State v. Schierman

FAIRHURST, C.J. (dissenting)

¶494 I agree with the dissent on the guilt phase issue and would reverse. However, because a majority of the court would affirm the guilt phase, the court must perform its statutory death sentence review. I agree with Justice Gordon McCloud's opinion that the penalty is impermissibly disproportionate under RCW 10.95.130(2)(b).

These numbers are necessarily approximate since the trial reports were not completed in all required cases in 2006.

This number is derived from trial reports filed with our court. Trial judges are statutorily required to submit trial reports to the Washington State Supreme Court "[i]n all cases in which a person is convicted of aggravated first degree murder." RCW 10.95.120.

Davis and Gregory were resentencing proceedings.

This case involves both an appeal and our statutorily required capital sentence review under RCW 10.95.130. Because the decision of the court on the appeal is to affirm Conner Schierman's conviction, my dissent does not relieve me of the obligation to engage in the statutory review. Based on our precedent, I concur in the opinion of Justice Yu that Schierman's capital sentence was validly imposed.

We have recognized that the requirement for a "new trial" is shorthand for the rule of automatic reversal. See State v. Njonge, 181 Wash.2d 546, 554 n.3, 334 P.3d 1068 (2014). In isolated situations in which a public trial error occurs in a pretrial proceeding that can be repeated without any effect on the trial, the lesser remedy of invalidating that proceeding maybe appropriate. Id. (citing Waller v. Georgia, 467 U.S. 39, 49, 104 S.Ct. 2210, 81 L.Ed.2d 31 (1984) (ordering new suppression hearing, with new trial necessary "only if a new, public suppression hearing results in the suppression of material evidence not suppressed at the first trial, or in some other material change in the positions of the parties")). Where it is not certain that the invalid proceeding will have no effect on the trial, however, a new trial is required. See State v. Bone-Club, 128 Wash.2d 254, 262, 906 P.2d 325 (1995).

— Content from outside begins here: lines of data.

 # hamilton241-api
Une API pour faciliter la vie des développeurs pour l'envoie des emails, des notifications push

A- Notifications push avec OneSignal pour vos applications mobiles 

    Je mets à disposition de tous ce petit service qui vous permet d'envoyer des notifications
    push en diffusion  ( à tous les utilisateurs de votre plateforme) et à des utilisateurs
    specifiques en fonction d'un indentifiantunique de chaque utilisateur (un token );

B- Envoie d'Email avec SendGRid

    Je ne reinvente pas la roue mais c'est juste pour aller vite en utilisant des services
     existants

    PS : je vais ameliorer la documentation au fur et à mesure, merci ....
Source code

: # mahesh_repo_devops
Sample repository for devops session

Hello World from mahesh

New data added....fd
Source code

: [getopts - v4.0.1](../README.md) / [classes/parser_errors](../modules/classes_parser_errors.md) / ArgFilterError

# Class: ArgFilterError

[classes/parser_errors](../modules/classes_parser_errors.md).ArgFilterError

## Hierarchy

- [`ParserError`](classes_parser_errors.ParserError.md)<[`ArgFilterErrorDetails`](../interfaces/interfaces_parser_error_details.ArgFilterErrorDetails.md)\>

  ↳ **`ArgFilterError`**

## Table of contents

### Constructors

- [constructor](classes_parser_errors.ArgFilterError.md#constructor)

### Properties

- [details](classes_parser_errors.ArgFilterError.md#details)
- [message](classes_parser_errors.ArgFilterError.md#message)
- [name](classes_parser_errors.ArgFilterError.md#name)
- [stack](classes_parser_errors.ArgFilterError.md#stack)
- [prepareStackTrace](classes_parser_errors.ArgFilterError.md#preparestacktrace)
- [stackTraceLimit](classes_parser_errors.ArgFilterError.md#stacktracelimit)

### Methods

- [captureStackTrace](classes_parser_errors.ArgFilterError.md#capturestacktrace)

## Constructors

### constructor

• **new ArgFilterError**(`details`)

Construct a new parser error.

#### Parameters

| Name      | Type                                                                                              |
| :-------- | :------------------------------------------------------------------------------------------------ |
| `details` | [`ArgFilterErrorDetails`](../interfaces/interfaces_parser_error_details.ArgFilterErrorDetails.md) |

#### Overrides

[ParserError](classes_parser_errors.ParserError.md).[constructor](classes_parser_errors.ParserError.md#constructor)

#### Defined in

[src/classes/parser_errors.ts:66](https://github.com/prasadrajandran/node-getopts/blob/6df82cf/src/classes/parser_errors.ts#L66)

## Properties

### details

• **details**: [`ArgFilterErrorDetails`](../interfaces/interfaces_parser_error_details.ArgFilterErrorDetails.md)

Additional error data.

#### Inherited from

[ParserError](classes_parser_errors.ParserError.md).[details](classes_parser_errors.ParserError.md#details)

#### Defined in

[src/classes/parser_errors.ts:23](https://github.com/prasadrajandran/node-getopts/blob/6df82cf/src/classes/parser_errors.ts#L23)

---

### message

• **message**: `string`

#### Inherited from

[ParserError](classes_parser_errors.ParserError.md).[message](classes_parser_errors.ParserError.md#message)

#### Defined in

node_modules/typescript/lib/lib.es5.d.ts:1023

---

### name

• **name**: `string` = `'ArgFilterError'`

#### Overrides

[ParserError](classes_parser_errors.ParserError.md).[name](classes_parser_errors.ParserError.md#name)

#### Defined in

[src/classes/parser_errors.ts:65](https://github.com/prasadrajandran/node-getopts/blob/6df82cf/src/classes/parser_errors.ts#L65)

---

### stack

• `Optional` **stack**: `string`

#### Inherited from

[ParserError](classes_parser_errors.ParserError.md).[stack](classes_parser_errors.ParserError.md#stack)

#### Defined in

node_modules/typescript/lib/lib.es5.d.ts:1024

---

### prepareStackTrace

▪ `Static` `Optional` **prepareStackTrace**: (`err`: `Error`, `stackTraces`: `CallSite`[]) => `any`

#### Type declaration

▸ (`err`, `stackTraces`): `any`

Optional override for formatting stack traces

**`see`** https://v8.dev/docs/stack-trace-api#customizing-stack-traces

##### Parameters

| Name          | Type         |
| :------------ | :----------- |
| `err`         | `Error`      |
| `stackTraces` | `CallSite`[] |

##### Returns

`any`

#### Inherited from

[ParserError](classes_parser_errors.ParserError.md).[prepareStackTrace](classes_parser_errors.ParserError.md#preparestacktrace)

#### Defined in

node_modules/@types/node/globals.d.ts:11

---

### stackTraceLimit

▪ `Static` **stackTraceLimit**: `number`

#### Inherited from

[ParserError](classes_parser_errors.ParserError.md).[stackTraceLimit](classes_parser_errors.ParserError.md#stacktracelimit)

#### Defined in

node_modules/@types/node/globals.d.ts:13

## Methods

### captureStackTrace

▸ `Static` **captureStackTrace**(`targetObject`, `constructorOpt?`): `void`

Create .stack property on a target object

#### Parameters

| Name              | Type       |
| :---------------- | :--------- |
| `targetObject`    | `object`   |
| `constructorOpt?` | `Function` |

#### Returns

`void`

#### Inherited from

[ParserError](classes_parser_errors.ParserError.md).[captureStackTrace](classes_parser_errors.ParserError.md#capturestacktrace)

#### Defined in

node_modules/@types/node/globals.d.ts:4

The lead opinion suggests that none of our prior cases address the situation presented here because they all involved "the determination of facts behind closed doors." Lead opinion at 1080. Contrary to the lead opinion's insistence that "[t]his distinction matters to the public trial analysis," id. at 1080, we have rejected drawing a line between legal or ministerial issues on the one side and the resolution of disputed facts on the other. In State v. Sublett, a clear majority of this court recognized that such a distinction "will not adequately serve to protect defendants' and the public's right to an open trial." 176 Wash.2d 58, 72, 292 P.3d 715 (2012) (lead opinion of Johnson, J.); see also id. at 138, 292 P.3d 715 ("The legal/factual distinction is simply out of place in the context of the right to a public trial.") (Stephens, J., concurring).

The Second Circuit was the first to embrace the triviality or de minimis exception. See Peterson, 85 F.3d 39. In Gibbons, the court concluded that nothing of significance happened during an afternoon of voir dire in which the public, including the defendant's mother, were excluded from the courtroom, in part because individual jurors were being questioned privately in a room adjacent to the courtroom during that time. Id. at 114, 121. Of course, under subsequent case law, the private questioning of jurors outside the open courtroom, in the absence of a demonstrated need under the Waller or Bone-Club analysis, is itself an unlawful closure. See In re Pers. Restraint of Orange, 152 Wash.2d 795, 100 P.3d 291 (2004). It is therefore ironic that the court in Gibbons relied on this separate closure (which it ex ante deemed justified) as the reason nothing significant took place in the closed courtroom.

Based on Peterson, most courts number the values of a public trial at four, citing the passage in Waller extolling the importance of open courts. See, e.g., Peterson, 85 F.3d at 43 (citing Waller, 467 U.S. at 46-47, 104 S.Ct. 2210 and listing as nonexhaustive the values of (1) ensuring a fair trial, (2) reminding the prosecutor and judge of their responsibilities to the accused and the importance of their role, (3) encouraging witnesses to come forward, and (4) discouraging perjury). This reflects a reductionist reading of Waller, which does not purport to reduce the value of openness to a meager list, but more broadly explains that " 'judges, lawyers, witnesses, and jurors will perform their respective functions more responsibly in an open court than in secret proceedings.' " 467 U.S. at 46 n.4, 104 S.Ct. 2210 (quoting Estes v. Texas, 381 U.S. 532, 588, 85 S.Ct. 1628, 14 L.Ed.2d 543 (1965) (Harlan, J., concurring)). Indeed, Waller suggests no list is possible, as "the benefits of a public trial are frequently intangible, difficult to prove, or a matter of chance, [yet] the Framers plainly thought them nonetheless real." Id. at 49 n.9, 104 S.Ct. 2210.